The beautiful tune to which we sing it is known as “Hyfrydol,” which is Welsh for “good cheer.”  As with most Welsh tunes, it is lilting, attractive, and almost immediately singable. In the experience of the anonymous writer of music notes, only the most curmudgeonly of church-goers does not enjoy a good Welsh tune, of which there are many in the hymnal.

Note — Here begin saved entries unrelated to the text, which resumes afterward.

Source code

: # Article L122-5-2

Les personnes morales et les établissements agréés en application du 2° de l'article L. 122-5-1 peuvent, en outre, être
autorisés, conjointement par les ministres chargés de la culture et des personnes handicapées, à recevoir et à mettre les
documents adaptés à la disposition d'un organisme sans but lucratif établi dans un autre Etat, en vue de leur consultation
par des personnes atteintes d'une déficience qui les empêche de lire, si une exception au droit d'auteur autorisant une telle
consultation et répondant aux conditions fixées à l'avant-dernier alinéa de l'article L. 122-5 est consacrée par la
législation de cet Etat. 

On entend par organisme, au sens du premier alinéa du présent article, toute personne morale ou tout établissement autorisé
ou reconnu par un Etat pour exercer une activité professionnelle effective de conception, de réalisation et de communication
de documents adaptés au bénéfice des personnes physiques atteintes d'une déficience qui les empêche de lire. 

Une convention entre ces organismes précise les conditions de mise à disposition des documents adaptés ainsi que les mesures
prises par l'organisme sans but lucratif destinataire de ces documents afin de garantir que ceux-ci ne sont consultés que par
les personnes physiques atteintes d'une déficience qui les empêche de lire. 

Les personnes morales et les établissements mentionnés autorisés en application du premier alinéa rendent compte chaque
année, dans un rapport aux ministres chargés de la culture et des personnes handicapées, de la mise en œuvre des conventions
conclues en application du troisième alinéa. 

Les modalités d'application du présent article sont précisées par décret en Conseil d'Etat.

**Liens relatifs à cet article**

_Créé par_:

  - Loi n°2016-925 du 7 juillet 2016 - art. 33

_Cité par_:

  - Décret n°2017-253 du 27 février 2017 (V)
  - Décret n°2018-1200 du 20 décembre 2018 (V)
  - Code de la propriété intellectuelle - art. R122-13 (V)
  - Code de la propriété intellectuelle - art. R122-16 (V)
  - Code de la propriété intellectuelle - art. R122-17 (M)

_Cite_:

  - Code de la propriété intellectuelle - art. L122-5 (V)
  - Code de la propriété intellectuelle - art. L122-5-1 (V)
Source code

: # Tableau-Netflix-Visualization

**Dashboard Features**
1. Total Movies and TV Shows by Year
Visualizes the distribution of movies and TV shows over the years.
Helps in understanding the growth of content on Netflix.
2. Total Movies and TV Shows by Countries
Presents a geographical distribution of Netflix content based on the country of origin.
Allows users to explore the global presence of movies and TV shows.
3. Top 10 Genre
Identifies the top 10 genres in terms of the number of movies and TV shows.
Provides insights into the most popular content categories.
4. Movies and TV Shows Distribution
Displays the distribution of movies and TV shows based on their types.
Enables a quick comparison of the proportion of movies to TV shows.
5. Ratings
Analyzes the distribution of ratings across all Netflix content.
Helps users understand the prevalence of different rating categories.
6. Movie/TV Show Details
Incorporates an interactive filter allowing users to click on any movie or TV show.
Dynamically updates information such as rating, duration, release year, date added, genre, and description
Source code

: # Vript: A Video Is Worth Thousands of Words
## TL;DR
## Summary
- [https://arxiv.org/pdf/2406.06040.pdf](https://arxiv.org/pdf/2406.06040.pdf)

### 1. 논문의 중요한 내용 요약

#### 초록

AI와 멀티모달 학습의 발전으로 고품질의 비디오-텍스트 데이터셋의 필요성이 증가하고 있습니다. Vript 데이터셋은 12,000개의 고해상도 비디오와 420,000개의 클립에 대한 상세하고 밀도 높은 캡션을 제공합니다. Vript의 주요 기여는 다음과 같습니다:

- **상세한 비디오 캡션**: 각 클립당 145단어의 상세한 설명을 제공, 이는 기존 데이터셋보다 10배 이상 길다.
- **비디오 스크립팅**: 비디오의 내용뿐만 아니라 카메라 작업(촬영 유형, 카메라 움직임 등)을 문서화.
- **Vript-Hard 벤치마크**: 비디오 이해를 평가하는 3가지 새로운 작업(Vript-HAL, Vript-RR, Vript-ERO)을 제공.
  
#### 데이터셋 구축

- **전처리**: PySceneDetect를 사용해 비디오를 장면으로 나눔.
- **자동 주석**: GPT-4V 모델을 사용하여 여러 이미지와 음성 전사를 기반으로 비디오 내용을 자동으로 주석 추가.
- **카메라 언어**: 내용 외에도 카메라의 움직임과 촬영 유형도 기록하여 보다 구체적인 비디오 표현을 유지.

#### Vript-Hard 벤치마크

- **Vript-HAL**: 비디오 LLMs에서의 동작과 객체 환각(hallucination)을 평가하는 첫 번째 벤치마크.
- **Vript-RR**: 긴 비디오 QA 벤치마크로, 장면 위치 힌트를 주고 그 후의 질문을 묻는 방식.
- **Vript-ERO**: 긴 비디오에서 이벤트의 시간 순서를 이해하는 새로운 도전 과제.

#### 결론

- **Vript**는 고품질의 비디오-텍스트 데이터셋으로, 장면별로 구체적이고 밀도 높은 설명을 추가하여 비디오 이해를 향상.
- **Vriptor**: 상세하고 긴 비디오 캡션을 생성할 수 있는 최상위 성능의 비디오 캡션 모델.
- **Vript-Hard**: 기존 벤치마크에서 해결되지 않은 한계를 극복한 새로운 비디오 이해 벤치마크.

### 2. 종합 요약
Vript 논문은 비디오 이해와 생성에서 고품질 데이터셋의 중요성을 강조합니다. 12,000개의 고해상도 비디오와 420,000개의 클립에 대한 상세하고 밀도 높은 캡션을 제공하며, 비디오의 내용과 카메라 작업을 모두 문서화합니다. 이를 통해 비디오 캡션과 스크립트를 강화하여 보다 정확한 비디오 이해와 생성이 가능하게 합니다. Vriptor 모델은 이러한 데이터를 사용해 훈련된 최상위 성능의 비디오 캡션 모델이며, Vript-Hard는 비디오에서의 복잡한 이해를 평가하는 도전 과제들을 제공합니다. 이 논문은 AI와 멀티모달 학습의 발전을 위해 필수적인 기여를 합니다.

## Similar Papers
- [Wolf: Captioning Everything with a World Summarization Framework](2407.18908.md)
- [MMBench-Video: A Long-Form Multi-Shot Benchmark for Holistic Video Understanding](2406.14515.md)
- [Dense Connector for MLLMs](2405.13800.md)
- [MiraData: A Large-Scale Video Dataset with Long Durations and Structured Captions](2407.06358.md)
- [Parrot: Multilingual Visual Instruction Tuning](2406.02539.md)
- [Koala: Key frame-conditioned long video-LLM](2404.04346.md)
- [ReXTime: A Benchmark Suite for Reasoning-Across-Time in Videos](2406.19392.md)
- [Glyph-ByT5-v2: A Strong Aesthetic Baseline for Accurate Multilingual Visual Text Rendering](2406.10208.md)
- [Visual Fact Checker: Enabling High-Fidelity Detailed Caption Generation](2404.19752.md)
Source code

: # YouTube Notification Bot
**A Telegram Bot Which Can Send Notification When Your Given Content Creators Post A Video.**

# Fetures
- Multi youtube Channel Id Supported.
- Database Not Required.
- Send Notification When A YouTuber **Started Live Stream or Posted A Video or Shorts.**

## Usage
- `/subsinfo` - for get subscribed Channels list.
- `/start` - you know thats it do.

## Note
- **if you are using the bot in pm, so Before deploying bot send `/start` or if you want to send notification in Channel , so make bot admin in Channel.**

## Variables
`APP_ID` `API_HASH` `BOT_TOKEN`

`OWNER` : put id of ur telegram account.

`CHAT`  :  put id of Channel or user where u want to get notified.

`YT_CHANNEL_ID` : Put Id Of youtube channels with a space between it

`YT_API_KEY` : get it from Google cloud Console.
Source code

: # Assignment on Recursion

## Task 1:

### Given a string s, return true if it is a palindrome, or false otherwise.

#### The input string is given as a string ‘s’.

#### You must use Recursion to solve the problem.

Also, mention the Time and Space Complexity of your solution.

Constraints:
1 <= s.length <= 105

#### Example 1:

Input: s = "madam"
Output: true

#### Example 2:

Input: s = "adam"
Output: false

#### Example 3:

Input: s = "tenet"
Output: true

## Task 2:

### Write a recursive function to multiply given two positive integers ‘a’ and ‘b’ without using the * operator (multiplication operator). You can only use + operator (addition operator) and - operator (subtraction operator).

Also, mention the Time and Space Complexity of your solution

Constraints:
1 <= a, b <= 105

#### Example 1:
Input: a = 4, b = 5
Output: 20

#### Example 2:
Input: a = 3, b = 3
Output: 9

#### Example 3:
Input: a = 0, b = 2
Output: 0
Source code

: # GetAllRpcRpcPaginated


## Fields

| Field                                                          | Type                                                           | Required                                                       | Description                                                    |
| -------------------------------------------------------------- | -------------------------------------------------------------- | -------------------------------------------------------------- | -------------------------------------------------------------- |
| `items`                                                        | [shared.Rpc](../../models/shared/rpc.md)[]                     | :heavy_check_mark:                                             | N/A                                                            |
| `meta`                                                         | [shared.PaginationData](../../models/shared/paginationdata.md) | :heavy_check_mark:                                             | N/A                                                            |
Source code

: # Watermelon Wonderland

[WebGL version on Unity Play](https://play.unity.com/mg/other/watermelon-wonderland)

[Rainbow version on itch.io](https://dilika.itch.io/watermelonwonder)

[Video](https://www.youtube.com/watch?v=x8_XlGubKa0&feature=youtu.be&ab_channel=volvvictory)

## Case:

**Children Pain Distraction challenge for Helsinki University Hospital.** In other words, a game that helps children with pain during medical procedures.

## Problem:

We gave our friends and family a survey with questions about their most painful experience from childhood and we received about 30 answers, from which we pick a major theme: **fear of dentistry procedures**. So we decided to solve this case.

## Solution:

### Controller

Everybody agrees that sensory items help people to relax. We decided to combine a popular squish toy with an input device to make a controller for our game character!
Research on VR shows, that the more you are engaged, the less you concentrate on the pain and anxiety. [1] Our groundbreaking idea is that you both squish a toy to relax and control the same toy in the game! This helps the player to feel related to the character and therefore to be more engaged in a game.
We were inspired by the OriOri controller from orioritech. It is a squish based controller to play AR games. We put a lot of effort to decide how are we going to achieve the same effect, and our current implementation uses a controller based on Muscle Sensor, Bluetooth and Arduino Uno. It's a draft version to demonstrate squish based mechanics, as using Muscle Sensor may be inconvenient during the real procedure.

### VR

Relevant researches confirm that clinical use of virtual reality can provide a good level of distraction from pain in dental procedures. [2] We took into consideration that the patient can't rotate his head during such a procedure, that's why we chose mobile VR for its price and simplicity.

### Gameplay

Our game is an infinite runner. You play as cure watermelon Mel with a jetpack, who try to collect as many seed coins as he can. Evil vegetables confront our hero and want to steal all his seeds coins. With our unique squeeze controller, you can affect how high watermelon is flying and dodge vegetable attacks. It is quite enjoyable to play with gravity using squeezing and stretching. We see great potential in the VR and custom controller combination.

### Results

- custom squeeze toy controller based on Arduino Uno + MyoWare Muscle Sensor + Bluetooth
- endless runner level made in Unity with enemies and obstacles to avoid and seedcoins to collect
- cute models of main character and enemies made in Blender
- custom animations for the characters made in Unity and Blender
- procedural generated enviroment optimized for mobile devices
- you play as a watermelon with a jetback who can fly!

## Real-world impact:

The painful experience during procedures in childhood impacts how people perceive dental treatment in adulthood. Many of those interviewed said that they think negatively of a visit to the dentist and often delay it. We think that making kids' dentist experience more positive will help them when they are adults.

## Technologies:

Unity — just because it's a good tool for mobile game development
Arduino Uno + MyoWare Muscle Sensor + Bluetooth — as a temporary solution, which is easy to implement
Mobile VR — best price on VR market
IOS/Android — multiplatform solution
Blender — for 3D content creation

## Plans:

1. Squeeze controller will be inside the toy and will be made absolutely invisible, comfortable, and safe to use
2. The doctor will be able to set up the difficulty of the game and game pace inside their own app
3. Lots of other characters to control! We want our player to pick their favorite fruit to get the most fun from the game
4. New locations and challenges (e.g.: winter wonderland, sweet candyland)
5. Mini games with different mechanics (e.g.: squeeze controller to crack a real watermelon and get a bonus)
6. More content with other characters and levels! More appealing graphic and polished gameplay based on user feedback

Let us consider the text:  (Remember, in discussing hymnody and sacred poetry, the words are called the “text” and never “lyrics”!)  The language is highly old-fashioned and poetic.  This was written during the height of the Victorian Era during the second half of the nineteenth-century.  The Victorian English had rediscovered the treasures of the past both in poetry and in ecclesiastical matters. (A walk through suburban London will reveal many beautiful Victorian church buildings all built according to medieval models.)  The language of this hymn was not that which was spoken daily.  From stanza 2 as an address to Christ states:  “Intercessor, friend of sinners, Earth’s redeemer, plead for me, where the songs of all the sinless sweep across the crystal sea.”  This recalls the language of the Book of Revelation, as well as Reginald Heber’s heavenly vision in the second stanza of “Holy, Holy, Holy”:  “All the saints adore Thee, casting down their golden crowns around the glassy sea. . .”  During this Epiphany season, as we reflect on Christ’s manifestation to us, the third stanza speaks to us eloquently:  “Alleluia, Born of Mary, Earth the footstool, heav’n Thy throne:  Thou within the veil hast entered, robed in flesh our great High Priest.”  Christ, in order to become human, must be born of Mary;  yet, in so doing, His complete divine radiance cannot fully be known to us!  He became “robed in flesh,” yet this did not counter His divinity.  It was both as God and as a man that Christ’s work as redeemer was complete.   It was essential that he become “robed in flesh” and yet remain divine.  How was this so?  Such is the mystery of the incarnation. The author concludes the hymn with Easter overtones, singing about “Jesus, His the scepter His the throne; Alleluia, His the triumph, His the victory alone; Hark! the songs of holy Zion thunder like a mighty flood; Jesus out of every nation hath redeemed us by His blood.” Every good hymn, whether it deal primarily with Christmas, Easter, Communion, or any of the minor festivals, must point to Easter and to Christ’s salvific work on the cross in saving humanity from sin and remind us that we are “redeemed by His blood.”